Era uma vez um guitarrista chamado Robert Fripp que gostava muito de fazer experiências inovadoras. Um dia, decidiu juntar-se a três outros músicos e formar uma banda a que chamaram King Crimson. Podia começar assim a história da primeira fase do reinado de Fripp e dos seus parceiros no mundo do “rock progressivo”, situada entre o final dos anos 60 e os primeiros anos da década seguinte.
Depois de um “single” de estreia editado em 1968, os King Crimson provocaram grande agitação com o lançamento do seu primeiro álbum, “In The Court Of The Crimson King”, a que se seguiram três outros discos que, embora não tenham recolhido o mesmo nível de referências elogiosas, surgem agora, observados à distância, como obras que alargaram inquestionavelmente as fronteiras do “rock”. Aqui ficam curtas notas de uma viagem de volta ao universo daqueles discos.

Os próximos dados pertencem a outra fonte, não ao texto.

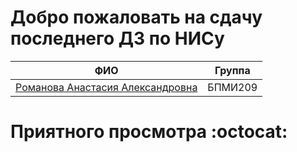 # Добро пожаловать на сдачу последнего ДЗ по НИСу

ФИО                                             | Группа
----------------------------------------------- | -------------------------
[Романова Анастасия Александровна](https://t.me/romanova_nastya) | БПМИ209

# Приятного просмотра :octocat:
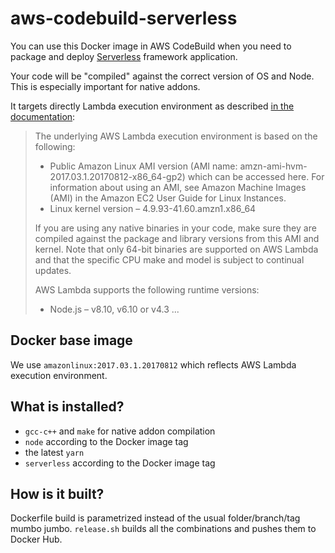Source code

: # aws-codebuild-serverless
You can use this Docker image in AWS CodeBuild when you need to package and deploy [Serverless](https://serverless.com/) framework application.

Your code will be "compiled" against the correct version of OS and Node. This is especially important for native addons.

It targets directly Lambda execution environment as described [in the documentation](https://docs.aws.amazon.com/lambda/latest/dg/current-supported-versions.html):

>The underlying AWS Lambda execution environment is based on the following:
> * Public Amazon Linux AMI version (AMI name: amzn-ami-hvm-2017.03.1.20170812-x86_64-gp2) which can be accessed here.
>   For information about using an AMI, see Amazon Machine Images (AMI) in the Amazon EC2 User Guide for Linux Instances.
> * Linux kernel version – 4.9.93-41.60.amzn1.x86_64
>
>If you are using any native binaries in your code, make sure they are compiled against the package and library versions from this AMI and kernel. Note that only 64-bit binaries are supported on AWS Lambda and that the specific CPU make and model is subject to continual updates.
>
>AWS Lambda supports the following runtime versions:
>
> * Node.js – v8.10, v6.10 or v4.3
> ...

## Docker base image
We use `amazonlinux:2017.03.1.20170812` which reflects AWS Lambda execution environment.

## What is installed?
* `gcc-c++` and `make` for native addon compilation
* `node` according to the Docker image tag
* the latest `yarn`
* `serverless` according to the Docker image tag

## How is it built?
Dockerfile build is parametrized instead of the usual folder/branch/tag mumbo jumbo. `release.sh` builds all the combinations and pushes them to Docker Hub.
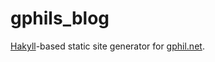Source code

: gphils_blog
===========

[Hakyll](http://jaspervdj.be/hakyll/)-based static site generator for [gphil.net](http://gphil.net).
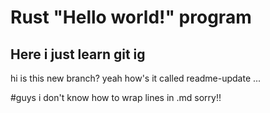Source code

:# Rust "Hello world!" program
## Here i just learn git ig
hi is this new branch?
yeah
how's it called
readme-update
...

#guys i don't know how to wrap lines in .md sorry!!
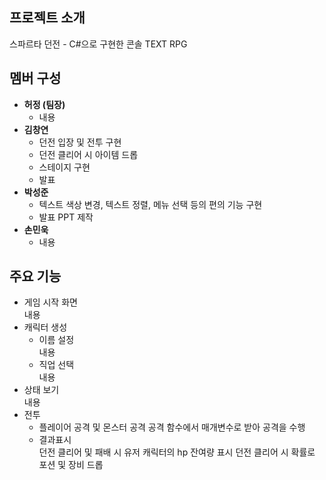 ## 프로젝트 소개
스파르타 던전 - C#으로 구현한 콘솔 TEXT RPG

## 멤버 구성
- __허정 (팀장)__
  - 내용  
- __김창연__
  - 던전 입장 및 전투 구현
  - 던전 클리어 시 아이템 드롭
  - 스테이지 구현
  - 발표
- __박성준__
  - 텍스트 색상 변경, 텍스트 정렬, 메뉴 선택 등의 편의 기능 구현
  - 발표 PPT 제작
- __손민욱__
  - 내용

## 주요 기능
- 게임 시작 화면  
    내용
- 캐릭터 생성
  - 이름 설정  
    내용
  - 직업 선택  
    내용
- 상태 보기  
    내용
- 전투
  - 플레이어 공격 및 몬스터 공격
    공격 함수에서 매개변수로 받아 공격을 수행
  - 결과표시  
    던전 클리어 및 패배 시 유저 캐릭터의 hp 잔여량 표시
    던전 클리어 시 확률로 포션 및 장비 드롭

“In The Court Of The Crimson King” (1969) – A abertura, através de “21st Century Schizoid Man”, transformou-se num clássico. A secção instrumental que surge a meio do tema sublinha o terreno alucinante e demencial que foi escolhido como cartão de visita da banda. “I Talk to the Wind” propõe umas tréguas apaziguadoras, com as flautas a abrirem caminho para a descompressão. Mais à frente, “Moonchild” arranca com o som hipnotizante que iria, no futuro, tornar imediatamente reconhecível o trabalho de Robert Fripp na guitarra eléctrica. Com a segunda metade preenchida de uma intrigante cacofonia, este parece ser o melhor tema do álbum, já que “Epitaph” e “The Court of the Crimson King”, excessivamente dominados pelo “mellotron”, dão a sensação de terem envelhecido mal.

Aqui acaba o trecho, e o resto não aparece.